The SUV tires rumbled on the wet pavement, lulling Andrea to sleep. She and Karl were among thousands attempting to escape the worst congestion I-95 experienced in years.
A tractor-trailer’s horn startled Andrea; her left foot slammed the car floorboard. “Karl, you okay? You want me to drive?”
Shaking his head, his eyes never left the road. “I’m fine. Besides, I don’t want you driving in these conditions. You’re exhausted, go back to sleep.”
Andrea closed her eyes. “Thanks. I know I should at least talk to you so you can stay awake, but I’m wiped-out, in a fog, ya know? Am I dreaming, or is it true?”
Karl, reaching to pat her gloved hand, smiled. “It’s true.”
Abruptly, she opened her eyes. “Did we do the right thing? Should we have waited? I don’t order in a restaurant that quickly!”
Karl chuckled, muttering under his breath.
Andrea, sitting-up, poked his arm. “Hey you, what’d you say? Don’t make me whoop you.”
“You and how many others?” he teased back.
After 24 hours of stress, Andrea needed some levity. Not all her planning, organizational charts, checklists, or experience as an event coordinator, had kept Andrea from failing.
Before laying back down, she looked out the windshield, “Wow, things have gotten much worse. It’s a sheet of ice out there. This is so insane. I warned you nothing in my life is ever normal.”
Friday, Valentine’s Day, meant only two days to go. Andrea woke-up early, ready to get a head start on her errands, and to avoid last minute shoppers. Without time to waste, she didn’t turn on the morning news. Her strategy paid off. Bank, bakery, caterer, party supply store, florist, church, car wash, dry cleaner, and home in time to get dressed for dinner with Karl.
After hanging the tuxedo, Andrea checked her answering machine. “What the… twenty-two messages? Why so many calls?”
One-by-one, she listened to each message, jotted down callers’ names and numbers, but not the messages, all having a common theme.
“Andrea, do you have a back-up plan?”
“What alternate date do you want?”
“Andy, need help calling folks?”
Putting down her pen, she turned on the television, hoping the news would explain everyone’s concern, as she was clueless.

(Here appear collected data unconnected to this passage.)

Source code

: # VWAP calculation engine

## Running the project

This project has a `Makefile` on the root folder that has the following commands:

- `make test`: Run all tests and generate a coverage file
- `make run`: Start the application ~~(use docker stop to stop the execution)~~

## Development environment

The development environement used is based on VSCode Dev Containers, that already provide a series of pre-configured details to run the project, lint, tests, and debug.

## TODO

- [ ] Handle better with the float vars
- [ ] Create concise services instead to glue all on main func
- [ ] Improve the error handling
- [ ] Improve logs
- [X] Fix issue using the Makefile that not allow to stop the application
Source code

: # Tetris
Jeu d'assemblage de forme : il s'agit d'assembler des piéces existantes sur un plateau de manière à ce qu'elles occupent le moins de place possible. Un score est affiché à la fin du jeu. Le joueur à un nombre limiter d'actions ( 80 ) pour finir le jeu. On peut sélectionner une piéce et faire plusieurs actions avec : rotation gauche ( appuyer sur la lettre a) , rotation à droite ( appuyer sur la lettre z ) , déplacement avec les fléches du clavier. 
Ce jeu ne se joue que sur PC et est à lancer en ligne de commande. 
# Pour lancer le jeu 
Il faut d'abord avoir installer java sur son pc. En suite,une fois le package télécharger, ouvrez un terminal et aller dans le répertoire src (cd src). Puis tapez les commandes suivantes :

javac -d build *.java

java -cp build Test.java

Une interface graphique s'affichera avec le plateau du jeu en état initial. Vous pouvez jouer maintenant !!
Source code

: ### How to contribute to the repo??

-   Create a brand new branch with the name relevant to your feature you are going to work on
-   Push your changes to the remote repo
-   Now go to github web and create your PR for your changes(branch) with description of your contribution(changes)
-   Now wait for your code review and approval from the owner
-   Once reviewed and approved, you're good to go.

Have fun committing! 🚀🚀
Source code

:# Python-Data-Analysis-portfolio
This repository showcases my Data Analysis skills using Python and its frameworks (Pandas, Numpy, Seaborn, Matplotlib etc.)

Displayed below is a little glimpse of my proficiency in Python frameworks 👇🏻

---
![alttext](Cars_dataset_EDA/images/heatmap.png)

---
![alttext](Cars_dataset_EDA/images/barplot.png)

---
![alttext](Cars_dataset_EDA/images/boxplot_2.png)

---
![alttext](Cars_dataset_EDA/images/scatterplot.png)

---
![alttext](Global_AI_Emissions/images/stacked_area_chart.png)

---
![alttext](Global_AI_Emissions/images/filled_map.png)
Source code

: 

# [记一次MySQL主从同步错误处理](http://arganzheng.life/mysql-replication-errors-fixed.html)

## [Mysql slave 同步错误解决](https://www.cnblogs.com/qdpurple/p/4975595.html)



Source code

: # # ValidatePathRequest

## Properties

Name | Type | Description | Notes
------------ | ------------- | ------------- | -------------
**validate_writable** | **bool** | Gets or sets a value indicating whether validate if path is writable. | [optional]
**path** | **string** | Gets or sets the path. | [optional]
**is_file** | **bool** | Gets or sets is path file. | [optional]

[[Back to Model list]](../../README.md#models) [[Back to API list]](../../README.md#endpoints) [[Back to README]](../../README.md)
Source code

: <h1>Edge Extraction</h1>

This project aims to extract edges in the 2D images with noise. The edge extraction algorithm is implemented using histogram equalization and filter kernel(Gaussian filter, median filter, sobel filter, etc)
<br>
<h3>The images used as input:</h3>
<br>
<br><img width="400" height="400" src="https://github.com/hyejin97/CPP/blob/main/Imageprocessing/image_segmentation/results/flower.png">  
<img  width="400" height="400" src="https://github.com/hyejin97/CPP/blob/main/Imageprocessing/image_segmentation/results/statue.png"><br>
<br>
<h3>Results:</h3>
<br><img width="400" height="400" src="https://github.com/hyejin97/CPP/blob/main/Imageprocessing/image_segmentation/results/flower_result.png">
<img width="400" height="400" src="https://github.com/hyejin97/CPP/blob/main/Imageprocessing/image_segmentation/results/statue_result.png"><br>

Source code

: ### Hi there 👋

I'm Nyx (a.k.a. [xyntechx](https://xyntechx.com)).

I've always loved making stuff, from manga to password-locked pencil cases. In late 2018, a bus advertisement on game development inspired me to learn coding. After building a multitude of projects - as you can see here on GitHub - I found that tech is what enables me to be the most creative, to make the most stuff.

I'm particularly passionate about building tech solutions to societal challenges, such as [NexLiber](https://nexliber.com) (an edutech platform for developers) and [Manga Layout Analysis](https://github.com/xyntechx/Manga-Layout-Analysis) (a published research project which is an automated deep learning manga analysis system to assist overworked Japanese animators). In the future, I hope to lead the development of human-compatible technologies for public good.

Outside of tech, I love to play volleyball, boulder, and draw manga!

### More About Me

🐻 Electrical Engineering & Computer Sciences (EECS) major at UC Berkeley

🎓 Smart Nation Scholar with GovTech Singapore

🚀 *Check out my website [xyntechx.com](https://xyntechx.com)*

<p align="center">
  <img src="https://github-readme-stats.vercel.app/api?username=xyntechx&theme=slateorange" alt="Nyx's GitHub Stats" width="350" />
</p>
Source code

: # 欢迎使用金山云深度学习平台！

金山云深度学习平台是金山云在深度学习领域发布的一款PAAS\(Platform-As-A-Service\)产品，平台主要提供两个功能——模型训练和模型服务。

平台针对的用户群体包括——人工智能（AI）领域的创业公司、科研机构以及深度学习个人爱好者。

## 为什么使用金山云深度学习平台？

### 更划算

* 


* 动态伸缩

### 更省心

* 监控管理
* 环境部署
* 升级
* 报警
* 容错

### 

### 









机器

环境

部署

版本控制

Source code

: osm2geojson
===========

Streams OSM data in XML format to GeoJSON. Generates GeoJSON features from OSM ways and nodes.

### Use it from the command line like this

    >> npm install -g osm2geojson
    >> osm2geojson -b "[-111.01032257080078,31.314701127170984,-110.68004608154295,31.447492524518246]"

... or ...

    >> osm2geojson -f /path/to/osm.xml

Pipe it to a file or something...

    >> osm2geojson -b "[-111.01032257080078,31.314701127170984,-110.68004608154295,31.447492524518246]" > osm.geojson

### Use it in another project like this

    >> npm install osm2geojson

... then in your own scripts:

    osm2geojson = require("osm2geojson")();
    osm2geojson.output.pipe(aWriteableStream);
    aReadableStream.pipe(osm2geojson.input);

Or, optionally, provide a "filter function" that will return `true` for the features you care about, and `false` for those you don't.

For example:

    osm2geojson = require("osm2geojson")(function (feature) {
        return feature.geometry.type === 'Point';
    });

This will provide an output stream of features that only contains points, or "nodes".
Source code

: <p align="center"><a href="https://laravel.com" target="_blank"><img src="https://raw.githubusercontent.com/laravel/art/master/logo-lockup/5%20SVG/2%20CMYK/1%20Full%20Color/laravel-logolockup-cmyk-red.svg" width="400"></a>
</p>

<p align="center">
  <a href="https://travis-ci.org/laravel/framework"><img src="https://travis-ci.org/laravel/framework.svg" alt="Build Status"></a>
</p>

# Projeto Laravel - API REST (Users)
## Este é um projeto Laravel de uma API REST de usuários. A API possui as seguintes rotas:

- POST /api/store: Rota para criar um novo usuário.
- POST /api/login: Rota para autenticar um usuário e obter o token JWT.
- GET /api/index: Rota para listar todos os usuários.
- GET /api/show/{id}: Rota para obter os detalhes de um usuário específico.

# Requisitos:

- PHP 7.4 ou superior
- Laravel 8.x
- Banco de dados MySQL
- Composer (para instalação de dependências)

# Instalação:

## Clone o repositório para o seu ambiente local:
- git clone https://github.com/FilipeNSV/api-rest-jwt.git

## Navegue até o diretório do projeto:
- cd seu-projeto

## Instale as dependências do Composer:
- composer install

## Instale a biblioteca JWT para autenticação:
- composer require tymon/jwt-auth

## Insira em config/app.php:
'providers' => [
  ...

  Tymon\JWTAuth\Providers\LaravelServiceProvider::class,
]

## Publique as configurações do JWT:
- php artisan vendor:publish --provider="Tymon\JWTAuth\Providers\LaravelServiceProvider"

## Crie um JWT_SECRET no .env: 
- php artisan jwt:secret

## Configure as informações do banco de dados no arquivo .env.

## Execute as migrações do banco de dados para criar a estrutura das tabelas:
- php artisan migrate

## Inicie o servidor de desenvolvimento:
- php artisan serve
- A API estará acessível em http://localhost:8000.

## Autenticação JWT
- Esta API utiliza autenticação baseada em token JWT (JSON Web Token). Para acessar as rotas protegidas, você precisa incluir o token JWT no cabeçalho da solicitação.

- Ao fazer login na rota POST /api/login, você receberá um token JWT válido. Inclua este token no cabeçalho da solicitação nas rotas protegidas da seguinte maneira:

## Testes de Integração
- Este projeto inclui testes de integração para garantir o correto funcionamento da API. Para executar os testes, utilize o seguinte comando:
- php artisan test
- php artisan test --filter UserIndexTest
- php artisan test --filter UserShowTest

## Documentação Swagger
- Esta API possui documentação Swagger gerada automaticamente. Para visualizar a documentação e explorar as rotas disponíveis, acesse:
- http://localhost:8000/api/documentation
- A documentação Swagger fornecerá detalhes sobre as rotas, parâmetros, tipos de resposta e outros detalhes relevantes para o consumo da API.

A meteorologist was speaking. “Folks, if you haven’t heard yet, there’s still time before the worst blizzard the northeast has ever seen hits our area. However, chances are slim-to-none you’ll find any more snow shovels, rock salt, generators, bags of ice, milk, or bread in the stores.”
Andrea, motionless, listened intently. “As these systems collide, it should begin snowing around 1-2pm tomorrow, continuing heavily all afternoon, Saturday evening, and hopefully tapering off sometime Sunday night. We’re talking a blanket of 2-4 feet of snow, excluding severe drifts.”
Trembling, Andrea dialed Karl. Stuck in traffic, he didn’t want to talk.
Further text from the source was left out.